[[ Material for the task open ]]

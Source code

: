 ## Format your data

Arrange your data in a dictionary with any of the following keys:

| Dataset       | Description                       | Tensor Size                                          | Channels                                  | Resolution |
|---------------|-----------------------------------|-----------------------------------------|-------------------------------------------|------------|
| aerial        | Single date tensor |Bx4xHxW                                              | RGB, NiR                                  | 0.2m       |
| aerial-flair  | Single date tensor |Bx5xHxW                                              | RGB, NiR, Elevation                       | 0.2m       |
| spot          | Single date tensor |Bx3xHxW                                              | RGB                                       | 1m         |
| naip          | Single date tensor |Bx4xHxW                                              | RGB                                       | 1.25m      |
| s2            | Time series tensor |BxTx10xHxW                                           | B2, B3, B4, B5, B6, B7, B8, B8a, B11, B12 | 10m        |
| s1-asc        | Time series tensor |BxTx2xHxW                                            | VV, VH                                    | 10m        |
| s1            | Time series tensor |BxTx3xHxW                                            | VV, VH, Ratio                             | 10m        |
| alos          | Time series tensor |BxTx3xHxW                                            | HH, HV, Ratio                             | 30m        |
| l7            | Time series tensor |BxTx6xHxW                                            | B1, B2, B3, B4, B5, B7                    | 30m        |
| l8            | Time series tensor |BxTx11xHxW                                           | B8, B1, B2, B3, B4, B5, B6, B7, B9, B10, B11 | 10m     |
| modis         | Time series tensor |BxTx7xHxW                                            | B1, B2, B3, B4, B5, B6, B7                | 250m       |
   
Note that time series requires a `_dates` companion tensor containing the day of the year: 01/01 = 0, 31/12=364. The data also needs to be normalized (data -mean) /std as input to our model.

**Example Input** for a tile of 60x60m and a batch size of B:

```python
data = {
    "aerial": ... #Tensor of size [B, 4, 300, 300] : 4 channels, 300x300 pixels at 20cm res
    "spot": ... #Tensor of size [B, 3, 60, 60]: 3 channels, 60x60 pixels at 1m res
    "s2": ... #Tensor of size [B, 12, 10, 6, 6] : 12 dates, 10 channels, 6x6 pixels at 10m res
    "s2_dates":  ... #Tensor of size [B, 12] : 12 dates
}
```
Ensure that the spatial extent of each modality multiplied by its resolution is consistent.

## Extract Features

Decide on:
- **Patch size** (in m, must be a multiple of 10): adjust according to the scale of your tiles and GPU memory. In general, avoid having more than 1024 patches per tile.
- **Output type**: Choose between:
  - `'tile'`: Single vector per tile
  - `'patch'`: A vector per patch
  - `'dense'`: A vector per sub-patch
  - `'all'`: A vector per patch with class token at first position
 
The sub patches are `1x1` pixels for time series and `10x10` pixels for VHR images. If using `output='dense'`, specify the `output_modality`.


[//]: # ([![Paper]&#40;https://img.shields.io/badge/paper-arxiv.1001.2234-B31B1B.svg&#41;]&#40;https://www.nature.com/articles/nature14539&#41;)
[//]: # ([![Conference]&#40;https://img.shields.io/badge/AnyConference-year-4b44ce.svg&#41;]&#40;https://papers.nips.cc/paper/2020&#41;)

[[ Material for the task closed ]]

Problem to solve — Write out, from the lines above, only those from the line with "HH, HV, Ratio" to the line with "Note that time", exactly as given, including the first and the last.

Exercise response —
| alos          | Time series tensor |BxTx3xHxW                                            | HH, HV, Ratio                             | 30m        |
| l7            | Time series tensor |BxTx6xHxW                                            | B1, B2, B3, B4, B5, B7                    | 30m        |
| l8            | Time series tensor |BxTx11xHxW                                           | B8, B1, B2, B3, B4, B5, B6, B7, B9, B10, B11 | 10m     |
| modis         | Time series tensor |BxTx7xHxW                                            | B1, B2, B3, B4, B5, B6, B7                | 250m       |
   
Note that time series requires a `_dates` companion tensor containing the day of the year: 01/01 = 0, 31/12=364. The data also needs to be normalized (data -mean) /std as input to our model.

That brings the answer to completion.